Tendering has become a bit more complicated with the electronic system. Lawyers cannot be as hands-off with an electronic closing and the couriering of cheques and keys as with a deal that closes in the traditional way. To demonstrate that you have the cheque, keys, or the executed discharge or acknowledgement and direction to register (when you have no intention of letting go of them) you must attend in person to meet the other side. Telling someone that the money is in your trust account is an invitation to criticism.

The traditional practice of bringing a witness to a tender has become somewhat of an anachronism. Witnesses were once used because the tendering lawyer would also likely be the litigator, making it improper for him or her to be counsel and a witness in the same case.
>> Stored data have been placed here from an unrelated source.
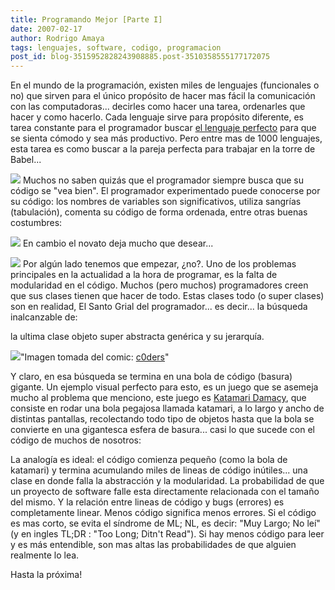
 ```yaml
---
title: Programando Mejor [Parte I]
date: 2007-02-17
author: Rodrigo Amaya
tags: lenguajes, software, codigo, programacion
post_id: blog-3515952828243908885.post-3510358555177172075
---
```


En el mundo de la programación, existen miles de lenguajes (funcionales o no) que sirven para el único propósito de hacer mas fácil la comunicación con las computadoras... decirles como hacer una tarea, ordenarles que hacer y como hacerlo. Cada lenguaje sirve para propósito diferente, es tarea constante para el programador buscar [el lenguaje perfecto](http://rodrigoamaya.blogspot.com/2007/01/el-lenguaje-de-programacion-perfecto.html) para que se sienta cómodo y sea más productivo. Pero entre mas de 1000 lenguajes, esta tarea es como buscar a la pareja perfecta para trabajar en la torre de Babel...

[![](http://bp3.blogger.com/_ayvorITawE4/RdcMZqSA-AI/AAAAAAAAAHs/Z81B9wSjLj8/s200/babel.jpg)](http://bp3.blogger.com/_ayvorITawE4/RdcMZqSA-AI/AAAAAAAAAHs/Z81B9wSjLj8/s1600-h/babel.jpg) Muchos no saben quizás que el programador siempre busca que su código se "vea bien". El programador experimentado puede conocerse por su código: los nombres de variables son significativos, utiliza sangrías (tabulación), comenta su código de forma ordenada, entre otras buenas costumbres:

![](http://bp1.blogger.com/_ayvorITawE4/RdcYDKSA-BI/AAAAAAAAAH0/VR4xe_c8YSc/s1600/codepro.jpg) En cambio el novato deja mucho que desear...

![](http://bp2.blogger.com/_ayvorITawE4/RdcYVaSA-CI/AAAAAAAAAH8/qDu57i4f6qA/s400/codenewbie.jpg) Por algún lado tenemos que empezar, ¿no?. Uno de los problemas principales en la actualidad a la hora de programar, es la falta de modularidad en el código. Muchos (pero muchos) programadores creen que sus clases tienen que hacer de todo. Estas clases todo (o super clases) son en realidad, El Santo Grial del programador... es decir... la búsqueda inalcanzable de:

la ultima clase objeto super abstracta genérica y su jerarquía.

[![](http://bp0.blogger.com/_ayvorITawE4/Rdcah6SA-DI/AAAAAAAAAIE/ibuLQ_9qlEo/s400/character3.jpg)](http://bp0.blogger.com/_ayvorITawE4/Rdcah6SA-DI/AAAAAAAAAIE/ibuLQ_9qlEo/s1600-h/character3.jpg)"Imagen tomada del comic: [c0ders](http://www.pello.info/coders/characters.html)"

Y claro, en esa búsqueda se termina en una bola de código (basura) gigante. Un ejemplo visual perfecto para esto, es un juego que se asemeja mucho al problema que menciono, este juego es [Katamari Damacy](http://es.wikipedia.org/wiki/Katamari_Damacy), que consiste en rodar una bola pegajosa llamada katamari, a lo largo y ancho de distintas pantallas, recolectando todo tipo de objetos hasta que la bola se convierte en una gigantesca esfera de basura... casi lo que sucede con el código de muchos de nosotros:

La analogía es ideal: el código comienza pequeño (como la bola de katamari) y termina acumulando miles de lineas de código inútiles... una clase en donde falla la abstracción y la modularidad. La probabilidad de que un proyecto de software falle esta directamente relacionada con el tamaño del mismo. Y la relación entre lineas de código y bugs (errores) es completamente linear. Menos código significa menos errores. Si el código es mas corto, se evita el síndrome de ML; NL, es decir: "Muy Largo; No leí" (y en ingles TL;DR : "Too Long; Ditn't Read"). Si hay menos código para leer y es más entendible, son mas altas las probabilidades de que alguien realmente lo lea.

Hasta la próxima!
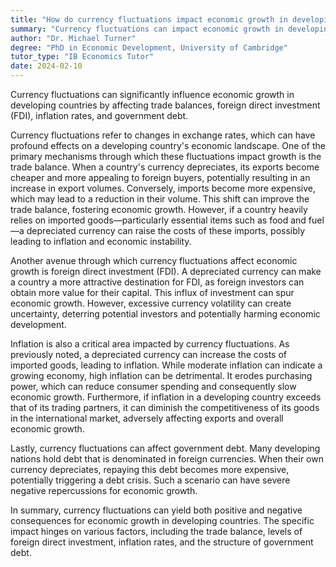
 ```yaml
---
title: "How do currency fluctuations impact economic growth in developing countries?"
summary: "Currency fluctuations can impact economic growth in developing countries by affecting trade balance, investment, and inflation rates."
author: "Dr. Michael Turner"
degree: "PhD in Economic Development, University of Cambridge"
tutor_type: "IB Economics Tutor"
date: 2024-02-10
---
```


Currency fluctuations can significantly influence economic growth in developing countries by affecting trade balances, foreign direct investment (FDI), inflation rates, and government debt.

Currency fluctuations refer to changes in exchange rates, which can have profound effects on a developing country's economic landscape. One of the primary mechanisms through which these fluctuations impact growth is the trade balance. When a country's currency depreciates, its exports become cheaper and more appealing to foreign buyers, potentially resulting in an increase in export volumes. Conversely, imports become more expensive, which may lead to a reduction in their volume. This shift can improve the trade balance, fostering economic growth. However, if a country heavily relies on imported goods—particularly essential items such as food and fuel—a depreciated currency can raise the costs of these imports, possibly leading to inflation and economic instability.

Another avenue through which currency fluctuations affect economic growth is foreign direct investment (FDI). A depreciated currency can make a country a more attractive destination for FDI, as foreign investors can obtain more value for their capital. This influx of investment can spur economic growth. However, excessive currency volatility can create uncertainty, deterring potential investors and potentially harming economic development.

Inflation is also a critical area impacted by currency fluctuations. As previously noted, a depreciated currency can increase the costs of imported goods, leading to inflation. While moderate inflation can indicate a growing economy, high inflation can be detrimental. It erodes purchasing power, which can reduce consumer spending and consequently slow economic growth. Furthermore, if inflation in a developing country exceeds that of its trading partners, it can diminish the competitiveness of its goods in the international market, adversely affecting exports and overall economic growth.

Lastly, currency fluctuations can affect government debt. Many developing nations hold debt that is denominated in foreign currencies. When their own currency depreciates, repaying this debt becomes more expensive, potentially triggering a debt crisis. Such a scenario can have severe negative repercussions for economic growth.

In summary, currency fluctuations can yield both positive and negative consequences for economic growth in developing countries. The specific impact hinges on various factors, including the trade balance, levels of foreign direct investment, inflation rates, and the structure of government debt.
Practice specialization (except
in remote areas) has made this conflict increasingly unlikely.

The lawyer tendering without a witness must take notes of what was delivered, what was said and what was exchanged. Use a closing checklist and note deficiencies in any documents at the time. Identify to the other side what is asked for and not delivered.
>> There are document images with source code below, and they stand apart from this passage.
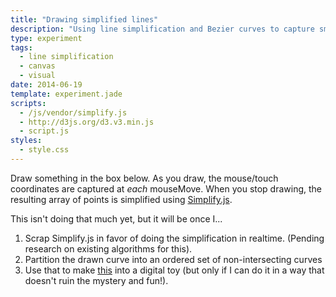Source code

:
 ```yaml
---
title: "Drawing simplified lines"
description: "Using line simplification and Bezier curves to capture smooth user-drawn curves."
type: experiment
tags:
  - line simplification
  - canvas
  - visual
date: 2014-06-19
template: experiment.jade
scripts:
  - /js/vendor/simplify.js
  - http://d3js.org/d3.v3.min.js
  - script.js
styles:
  - style.css
---
```


Draw something in the box below. As you draw, the mouse/touch coordinates
are captured at *each* mouseMove.  When you stop drawing, the resulting array
of points is simplified using [Simplify.js][1].

This isn't doing that much yet, but it will be once I...
1. Scrap Simplify.js in favor of doing the simplification in realtime. (Pending research
  on existing algorithms for this).
2. Partition the drawn curve into an ordered set of non-intersecting curves
3. Use that to make [this][2] into a digital toy (but only if I can do it in a way that doesn't ruin the mystery and fun!).

<div class="draw"><canvas id="canvas" width="900" height="600"></canvas></div>
<div id="info" class="info"></div>

[1]:http://mourner.github.io/simplify-js/
[2]:https://www.youtube.com/watch?v=heKK95DAKms
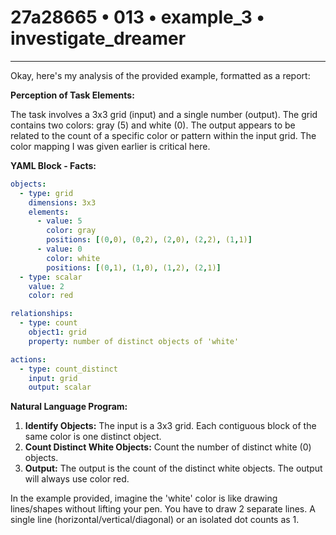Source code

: # 27a28665 • 013 • example_3 • investigate_dreamer

---
Okay, here's my analysis of the provided example, formatted as a report:

**Perception of Task Elements:**

The task involves a 3x3 grid (input) and a single number (output). The grid contains two colors: gray (5) and white (0).  The output appears to be related to the count of a specific color or pattern within the input grid. The color mapping I was given earlier is critical here.

**YAML Block - Facts:**



```yaml
objects:
  - type: grid
    dimensions: 3x3
    elements:
      - value: 5
        color: gray
        positions: [(0,0), (0,2), (2,0), (2,2), (1,1)]
      - value: 0
        color: white
        positions: [(0,1), (1,0), (1,2), (2,1)]
  - type: scalar
    value: 2
    color: red

relationships:
  - type: count
    object1: grid
    property: number of distinct objects of 'white'

actions:
  - type: count_distinct
    input: grid
    output: scalar
```



**Natural Language Program:**

1.  **Identify Objects:** The input is a 3x3 grid. Each contiguous block of the same color is one distinct object.
2.  **Count Distinct White Objects:** Count the number of distinct white (0) objects.
3.  **Output:** The output is the count of the distinct white objects. The output will always use color red.

In the example provided, imagine the 'white' color is like drawing lines/shapes without lifting your pen.  You have to draw 2 separate lines.  A single line (horizontal/vertical/diagonal) or an isolated dot counts as 1.


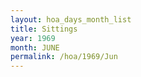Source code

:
 ```yaml
---
layout: hoa_days_month_list
title: Sittings
year: 1969
month: JUNE
permalink: /hoa/1969/Jun
---
```

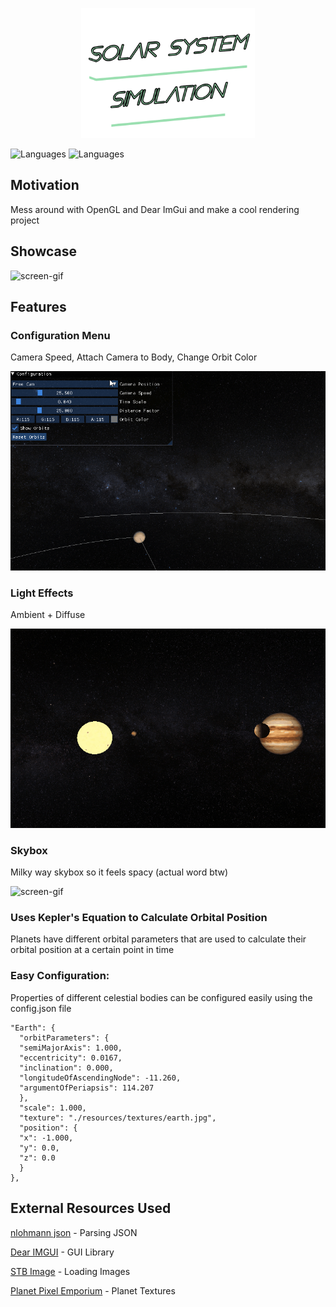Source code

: <p align="center">
  <img src="https://github.com/Nizar1999/SolarSystemSimulation/blob/master/screenshots/banner.png" width = 55%; height=55% />
</p>

![Languages](https://img.shields.io/badge/-C++-9ADFB0?style=for-the-badge&logo=cplusplus)
![Languages](https://img.shields.io/badge/-OpenGL-9ADFB0?style=for-the-badge&logo=OpenGL) 

## Motivation

Mess around with OpenGL and Dear ImGui and make a cool rendering project

## Showcase

![screen-gif](./screenshots/preview.gif)

## Features

### Configuration Menu
Camera Speed, Attach Camera to Body, Change Orbit Color

![screen-gif](./screenshots/debug.gif)

### Light Effects
Ambient + Diffuse

![screen-gif](./screenshots/lights.gif)

### Skybox
Milky way skybox so it feels spacy (actual word btw)

![screen-gif](./screenshots/skybox.gif)

### Uses Kepler's Equation to Calculate Orbital Position
Planets have different orbital parameters that are used to calculate their orbital position at a certain point in time

### Easy Configuration:
Properties of different celestial bodies can be configured easily using the config.json file

```
"Earth": {
  "orbitParameters": {
  "semiMajorAxis": 1.000,
  "eccentricity": 0.0167,
  "inclination": 0.000,
  "longitudeOfAscendingNode": -11.260,
  "argumentOfPeriapsis": 114.207
  },
  "scale": 1.000,
  "texture": "./resources/textures/earth.jpg",
  "position": {
  "x": -1.000,
  "y": 0.0,
  "z": 0.0
  }
},
```

## External Resources Used
[nlohmann json](https://github.com/nlohmann/json) - Parsing JSON

[Dear IMGUI](https://github.com/ocornut/img) - GUI Library

[STB Image](https://github.com/ocornut/img) - Loading Images

[Planet Pixel Emporium](https://planetpixelemporium.com) - Planet Textures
Safeguarding the transaction: the unspoken side issue

When the circumstances and details of a tender become the subject of litigation, there is often a sidebar issue of solicitor negligence. An opponent may allege a defective tender, or failure by the opposing lawyer to either insist on performance or successfully avoid it.
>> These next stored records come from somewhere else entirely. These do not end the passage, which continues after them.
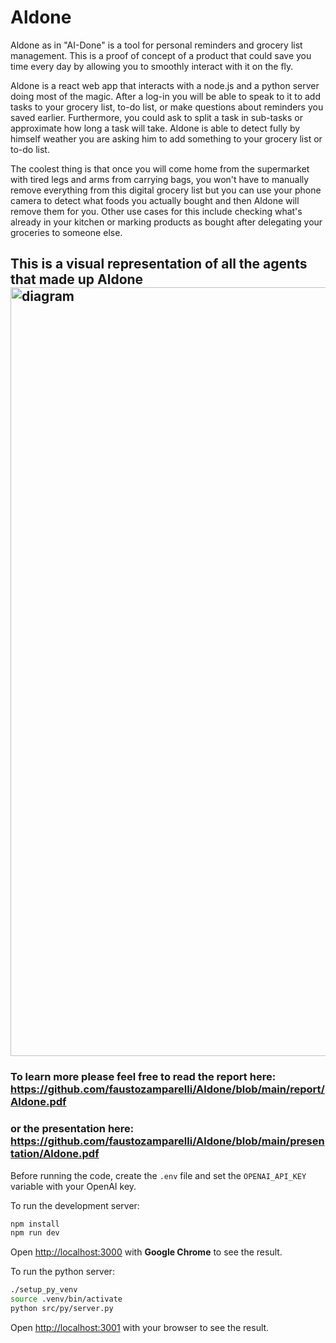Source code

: # Aldone
Aldone as in "AI-Done" is a tool for personal reminders and grocery list management.
This is a proof of concept of a product that could save you time every day by allowing you
to smoothly interact with it on the fly.

Aldone is a react web app that interacts with a node.js and a python server doing most of the magic.
After a log-in you will be able to speak to it to add tasks to your grocery list, to-do list,
or make questions about reminders you saved earlier.
Furthermore, you could ask to split a task in sub-tasks or approximate how long a task will take.
Aldone is able to detect fully by himself weather you are asking him to add something to your grocery list or to-do list.

The coolest thing is that once you will come home from the supermarket with tired legs and arms from carrying bags, you won't have to manually remove everything from this digital grocery list but you can use your phone camera to detect what foods you actually bought and then Aldone will remove them for you. Other use cases for this include checking what's already in your kitchen or marking products as bought after delegating your groceries to someone else.

## This is a visual representation of all the agents that made up Aldone <img width="1230" alt="diagram" src="https://github.com/faustozamparelli/Aldone/assets/105665123/1219864e-c94d-49d5-b138-0cb50d636a06">
### To learn more please feel free to read the report here: https://github.com/faustozamparelli/Aldone/blob/main/report/Aldone.pdf

### or the presentation here: https://github.com/faustozamparelli/Aldone/blob/main/presentation/Aldone.pdf



Before running the code, create the `.env` file and set the `OPENAI_API_KEY` variable with your OpenAI key.

To run the development server:

```bash
npm install
npm run dev
```

Open [http://localhost:3000](http://localhost:3000) with **Google Chrome** to see the result.

To run the python server:

```bash
./setup_py_venv
source .venv/bin/activate
python src/py/server.py
```
Open [http://localhost:3001](http://localhost:3001) with your browser to see the result.
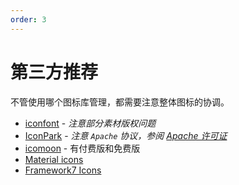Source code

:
 ```yaml
---
order: 3
---
```


# 第三方推荐

不管使用哪个图标库管理，都需要注意整体图标的协调。

- [iconfont](https://iconfont.cn/) - _注意部分素材版权问题_
- [IconPark](https://iconpark.oceanengine.com/official) - _注意 `Apache` 协议，参阅 [Apache 许可证](https://zh.wikipedia.org/wiki/Apache许可证)_
- [icomoon](https://icomoon.io/) - 有付费版和免费版
- [Material icons](https://mui.com/zh/components/material-icons/)
- [Framework7 Icons](https://framework7.io/icons/)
In other cases, a buyer client wanting out of the deal may fall back on a lawyer’s inability to show readiness to close; or a seller may accuse his or her lawyer of letting the defaulting buyer off the hook, either by failing to have a mortgage discharge (or some other document) available, or by taking some step that prejudices the client.

Safeguarding yourself when things are going south

Rule 1: Communicate carefully with opponents and avoid posturing. Beware the implications of declaring an anticipatory breach: if you’re wrong, you may put your own client in breach. Know that by insisting on strict compliance with the agreement, you will also be required to strictly comply.

In Kwon v. Cooper, [1996] O.J. No. 181, the purchaser advised the vendor’s lawyer that he had no money. The vendor’s lawyer communicated an intention to stand on the strict terms of the agreement, and required closing on the original date, threatening to sue for damages if the deal did not close. On the closing date, the vendor did not have a discharge of the mortgage. Having insisted on strict compliance, the vendor was precluded from appointing a new day for closing after the defective tender. The purchaser who could not close got his deposit back.

Rule 2: Know when trouble is coming: the overly technical requisition letter; last minute requests for unreasonable things; cleaning debris; rumours of environmental hazards and therefore environmental clearances; corporate minutes; declarations; etc.

Rule 3: Communicate with your client when you sense trouble is coming. Explain what is being asked of your side, explain what will be needed to tender properly (funds, signed documents, discharges, cleanup, etc.) and explain the potential consequences of not satisfying the other side’s requests.

If there is a private mortgage requiring discharge, explain that you cannot guarantee the cooperation of the private lender to provide an escrowed discharge. Explain that the deal may not close regardless of what you do to appease the other side. Never tell your client that he is assured of either keeping the deposit or getting the deposit back, or that he is entitled to damages for the other party’s breach. Recommend bridge financing if a new purchase is at stake.

Rule 4: Never advise a client that the failure of the parties to tender terminates the agreement; it does not. Avoid any step that could lead to an unintended breach and repudiation after the closing date.

Rule 5: If in doubt about strategy, get help and get it early: consult seasoned real estate lawyers and real estate litigators.